However, having expanded the size of the HCAs to account for less
than 100% occupancy of pair sites, the Committee made a second, duplicate
expansion of HCA size to adjust for the very same concern all over
again. Table Q-3 ISC Report at 3220 contains an adjustment factor
for HCAs of different sizes depending upon the percentage of pair
sites that are suitable. For 20-pair HCAs the adjustment percentage
was 54%-93% depending upon how much suitable habitat is present. Thus,
the number of pairs projected in the future for each HCA was adjusted
downward based on Table Q-3. These adjustments are shown in the right-hand
column of Tables Q-4, Q-5 and Q-6 showing the number of "adjusted
future expected pairs" in each HCA in the three states.
A total of 57 of the Category 1 HCAs were made large enough so that
20 or more pairs of owls were predicted to be present in the future
after applying the adjustment. (Table Q-3) Yet, according to Dr. Verner,
the goal of the 20-pair size was to provide 15 pairs at any one time.
The result of this double adjustment was that all of the HCAs are
at least one-third larger than the Committee judged to be necessary.

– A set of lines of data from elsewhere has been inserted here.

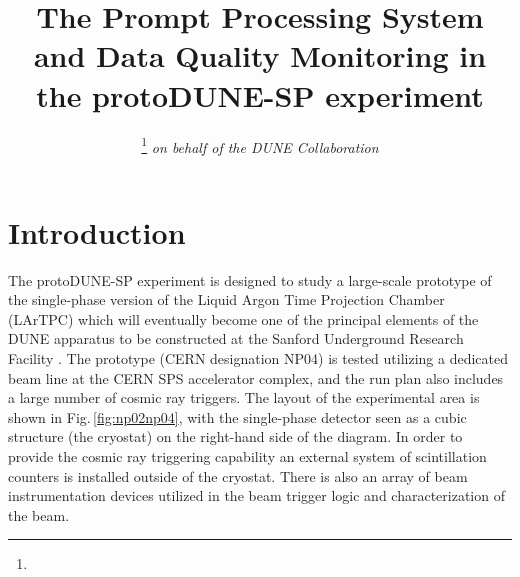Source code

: \documentclass{webofc}
\newcommand{\pd}{protoDUNE\xspace}
\begin{document}
%
\title{The Prompt Processing System and Data Quality Monitoring in the \pd-SP experiment}
%
\author{ 
\fnsep\thanks{} \it{on behalf of the DUNE Collaboration}
}




%
\maketitle
%
\section{Introduction}
\label{sec:intro}
The \pd-SP experiment is designed to study a large-scale prototype of the single-phase version of
the Liquid Argon Time Projection Chamber (LArTPC) which will eventually become one
of the principal elements of the DUNE apparatus to be constructed at the Sanford Underground
Research Facility \cite{cdrVol1, cdrVol4}. The prototype (CERN designation NP04) is tested
utilizing a dedicated beam line  at the CERN SPS accelerator complex, and the run plan also includes
a large number of cosmic ray triggers. The layout of the experimental area is shown in Fig.\,\ref{fig:np02np04},
with the single-phase detector seen as a cubic structure (the cryostat) on the right-hand side of the diagram. 
In order to provide the cosmic ray triggering capability an external system of scintillation counters is installed
outside of the cryostat. There is also an array of beam instrumentation devices utilized in the beam
trigger logic and characterization of the beam.
\end{document}
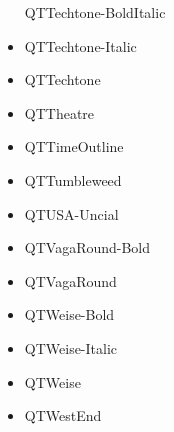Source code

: \documentclass[12pt]{article}
\begin{document}
\begin{itemize}
QTTechtone-BoldItalic\item QTTechtone-Italic\item QTTechtone\item QTTheatre\item QTTimeOutline\item QTTumbleweed\item QTUSA-Uncial\item QTVagaRound-Bold\item QTVagaRound\item QTWeise-Bold\item QTWeise-Italic\item QTWeise\item QTWestEnd
\end{itemize}
\end{document}
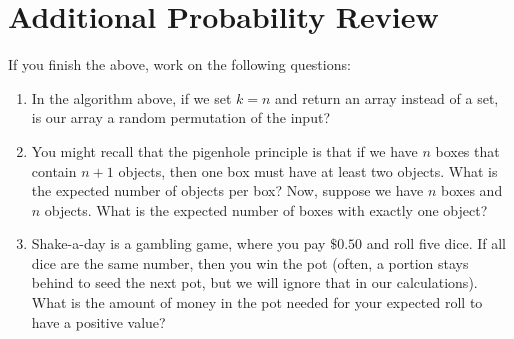 \documentclass{article}
\begin{document}
\section*{Additional Probability Review}
If you finish the above, work on the following questions:
\begin{enumerate}
    \item In the algorithm above, if we set $k=n$ and return an array instead of
        a set, is our
        array a random permutation of the input?
    \item You might recall that the pigenhole principle is that if we have $n$
        boxes that contain $n+1$ objects, then one box must have at least two
        objects.  What is the expected number of objects per box?  Now, suppose
        we have $n$ boxes and $n$ objects.  What is the
        expected number of boxes with exactly one object?
    \item Shake-a-day is a gambling game, where you pay $\$0.50$ and roll five
        dice.  If all dice are the same number, then you win the pot (often, a
        portion stays behind to seed the next pot, but we will ignore that in
        our calculations).  What is the amount of money in the pot needed for
        your expected roll to have a positive value?
\end{enumerate}
\end{document}
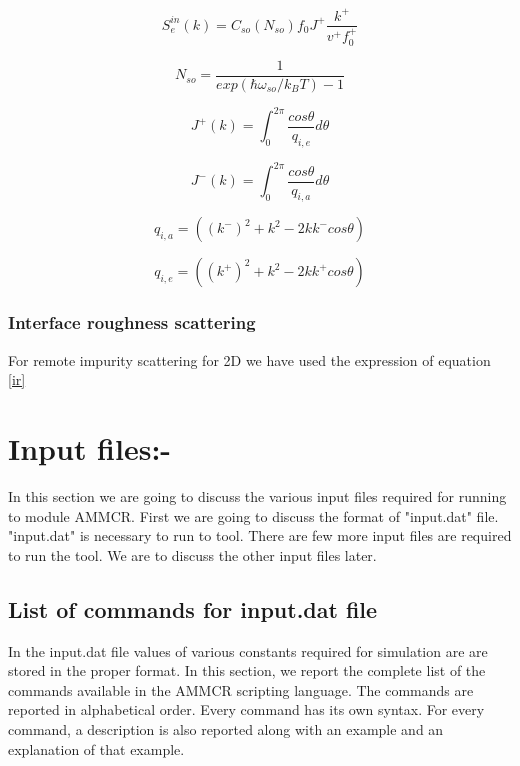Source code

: \documentclass[12pt]{article}
\begin{document}
\begin{equation}
S_{e}^{in}(k) = C_{so} (N_{so}) f_{0}  J^+\frac{k^+}{v^+ f_{0}^+}
\label{ab_in_sc_so}
\end{equation}


\begin{equation}
N_{so} = \frac{1}{exp(\hbar\omega_{so}/k_B T) - 1}
\label{N_so}
\end{equation}

\begin{equation}
J^{+}(k) = \int_0^{2\pi} \frac{cos \theta}{q_{i,e}}  d\theta 
\label{J_plus_so}
\end{equation}

\begin{equation}
J^{-}(k) = \int_0^{2\pi} \frac{cos \theta}{q_{i,a}} d\theta 
\label{J_minus_so}
\end{equation}

\begin{equation}
q_{i,a} = \left( \left( k^{-}\right)^2 + k^2 - 2k k^{-} cos \theta \right)
\label{q_ab_so}
\end{equation}

\begin{equation}
q_{i,e} = \left( \left( k^{+}\right)^2 + k^2  - 2k k^{+} cos \theta \right)
\label{q_em_so}
\end{equation}

\subsubsection{Interface roughness scattering}
For remote impurity scattering for 2D we have used the expression of equation \ref{ir}


\section{Input files:-} \label{input_files}
In this section we are going to discuss the various input files required for running to module AMMCR. First we are going to discuss the format of "input.dat" file. "input.dat" is necessary to run to tool. There are few more input files are required to run the tool. We are to discuss the other input files later. 

\subsection{List of commands for input.dat file}
In the input.dat file values of various constants required for simulation are are stored in the proper format. In this section, we report the complete list of the commands available in the AMMCR scripting language. The commands are reported in alphabetical order. Every command has its own syntax. For every command, a description is also reported along with an example and an explanation of that example.
\end{document}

While their goal was to have 15 pairs of owls present at any one time,
they provided that 57 of the HCAs would have at least 20 pairs present
at one time, and 15 of the HCAs will have at least 25 pairs of owls
present at one time. This far exceeds the level the Committee thought
necessary.
Dr. Verner confirmed that table Q-3 was intended to reflect the occupancy
adjustment in the number of pairs of owls that would be present in
HCAs at any one time. (Verner S. 113)
B. Distance between HCAs.
The ISC admitted in its report that it had no objective scientific
bases to determine how far apart the HCAs should be. Lacking such
data, the Committee used the "Delphi Method" to determine
that HCAs should be no more than 12 miles apart. The Delphi Method
is nothing more than a process in which a group of individuals talks
about an issue until they reach a consensus on the answer to the issue.
(Noon S 94)
Although the Delphi process resulted in selecting a separation between
HCAs equal to the distance traveled by 67% of the dispersing juveniles,
no member of the Committee could recall why 67% was selected or how
that decision was reached. (Noon P 143-144)
In fact, when the HCAs were drawn on maps the average distance between
HCAs was on eight miles rather than the 12-mile maximum allowed in
the standards and guidelines. (Verner S 18, Noon S 101)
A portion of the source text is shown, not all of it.